Plaintiff is directed to submit the compromise agreement within 15 days from receipt hereof. Failure on the part of plaintiff to
submit the said agreement shall cause the imposition of payment of the required docket fees for re-filing of this case.13
On 27 July 2000 petitioner filed in Civil Case No. 99-518 a Manifestation and Motion to Set Case for Pre-Trial Conference alleging that "[t]o
date, only defendant Nelson Tiu had affixed his signature on the May 10, 2000 letter which informed the defendants that plaintiff [herein
petitioner] already approved defendant Magwin Marketing Corporations request for restructuring of its loan obligations to plaintiff but
subject to the terms and conditions specified in said letter." 14 This motion was followed on 5 October 2000 by petitioner's Supplemental
Motion to Plaintiffs Manifestation and Motion to Set Case for Pre-Trial Conference affirming that petitioner "could not submit a
compromise agreement because only defendant Nelson Tiu had affixed his signature on the May 10, 2000 letter . . .."15 Respondent
Anderson Uy opposed the foregoing submissions of petitioner while respondents Magwin Marketing Corporation, Nelson Tiu and Benito Sy
neither contested nor supported them.16
The trial court, in an undated Order (although a date was later inserted in the Order), denied petitioner's motion to calendar Civil Case No.
99-518 for pre-trial stating that -
Acting on plaintiff's [herein petitioner] "Manifestation and Motion to Set Case for Pre-Trial Conference," the "Opposition" filed by
defendant Uy and the subsequent "Supplemental Motion" filed by plaintiff; defendant Uy's "Opposition," and plaintiff's "Reply;"

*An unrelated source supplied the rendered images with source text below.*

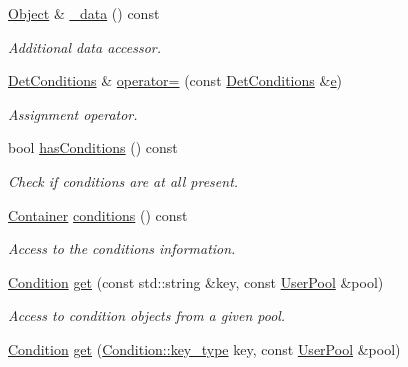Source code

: \begin{DoxyCompactItemize}
\hyperlink{class_d_d4hep_1_1_conditions_1_1_det_conditions_a4c0ad456b1967b5b724894f23ef63dec}{Object} \& \hyperlink{class_d_d4hep_1_1_conditions_1_1_det_conditions_a632e7b8c7b2a10c4e3e82833641c3de6}{\+\_\+data} () const
\begin{DoxyCompactList}\small\item\em Additional data accessor. \end{DoxyCompactList}\item 
\hyperlink{class_d_d4hep_1_1_conditions_1_1_det_conditions}{Det\+Conditions} \& \hyperlink{class_d_d4hep_1_1_conditions_1_1_det_conditions_aea710da17ca864a0528a7b3503c16d2d}{operator=} (const \hyperlink{class_d_d4hep_1_1_conditions_1_1_det_conditions}{Det\+Conditions} \&\hyperlink{_volumes_8cpp_a8a9a1f93e9b09afccaec215310e64142}{e})
\begin{DoxyCompactList}\small\item\em Assignment operator. \end{DoxyCompactList}\item 
bool \hyperlink{class_d_d4hep_1_1_conditions_1_1_det_conditions_abdfdb48f7369a195f3d44cb7a1f88632}{has\+Conditions} () const
\begin{DoxyCompactList}\small\item\em Check if conditions are at all present. \end{DoxyCompactList}\item 
\hyperlink{class_d_d4hep_1_1_conditions_1_1_container}{Container} \hyperlink{class_d_d4hep_1_1_conditions_1_1_det_conditions_aedbbaf4a4f7e71dc7d6cad819dacad7e}{conditions} () const
\begin{DoxyCompactList}\small\item\em Access to the conditions information. \end{DoxyCompactList}\item 
\hyperlink{class_d_d4hep_1_1_conditions_1_1_condition}{Condition} \hyperlink{class_d_d4hep_1_1_conditions_1_1_det_conditions_aae12a60c145a9aee9dc098db5fd8eb7b}{get} (const std\+::string \&key, const \hyperlink{class_d_d4hep_1_1_conditions_1_1_user_pool}{User\+Pool} \&pool)
\begin{DoxyCompactList}\small\item\em Access to condition objects from a given pool. \end{DoxyCompactList}\item 
\hyperlink{class_d_d4hep_1_1_conditions_1_1_condition}{Condition} \hyperlink{class_d_d4hep_1_1_conditions_1_1_det_conditions_a4c19cc72b89329e39cd0123229cba3d0}{get} (\hyperlink{class_d_d4hep_1_1_conditions_1_1_condition_a7528efa762e8cc072ef80ea67c3531f9}{Condition\+::key\+\_\+type} key, const \hyperlink{class_d_d4hep_1_1_conditions_1_1_user_pool}{User\+Pool} \&pool)

\end{DoxyCompactItemize}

for failure of the plaintiff to submit a compromise agreement pursuant to the Order dated 8 September 2000 plaintiff's motion to
set case for pre-trial conference is hereby denied.17
On 15 November 2000 petitioner filed its Notice of Appeal from the 8 September 2000 Order of the trial court as well as its
undated Order in Civil Case No. 99-518. On 16 November 2000 the trial court issued two (2) Orders, one of which inserted the date "6
November 2000" in the undated Order rejecting petitioner's motion for pre-trial in the civil case, and the other denying due course to
the Notice of Appeal on the ground that the "Orders dated 8 September 2000 and 6 November 2000 are interlocutory orders and therefore,
no appeal may be taken . . .."18
On 7 December 2000 petitioner elevated the Orders dated 8 September 2000, 6 November 2000 and 16 November 2000 of the trial court
to the Court of Appeals in a petition for certiorari under Rule 65 of the Rules of Civil Procedure.19 In the main, petitioner argued that the
court a quo had no authority to compel the parties in Civil Case No. 99-518 to enter into an amicable settlement nor to deny the holding of
a pre-trial conference on the ground that no compromise agreement was turned over to the court a quo.20
On 28 September 2001 the appellate court promulgated its Decision dismissing the petition for lack of merit and affirming the
assailed Orders of the trial court21 holding that -
. . . although the language of the September 8, 2000 Order may not be clear, yet, a careful reading of the same would clearly show
that the setting aside of the Order dated July 20, 2000 which dismissed petitioner's complaint . . . for failure to prosecute its action
for an unreasonable length of time is dependent on the following conditions, to wit: a) The submission of the compromise
agreement by petitioner within fifteen (15) days from notice; and b) Failure of petitioner to submit the said compromise
agreement shall cause the imposition of the payment of the required docket fees for the re-filing of the case; so much so that the
non-compliance by petitioner of condition no. 1 would make condition no. 2 effective, especially that petitioner's manifestation
and motion to set case for pre-trial conference and supplemental motion . . . [were] denied by the respondent judge in his Order
dated November 6, 2000, which in effect means that the Order dated July 20, 2000 was ultimately not set aside considering that a
party need not pay docket fees for the re-filing of a case if the original case has been revived and reinstated.22
On 2 April 2002 reconsideration of the Decision was denied; hence, this petition.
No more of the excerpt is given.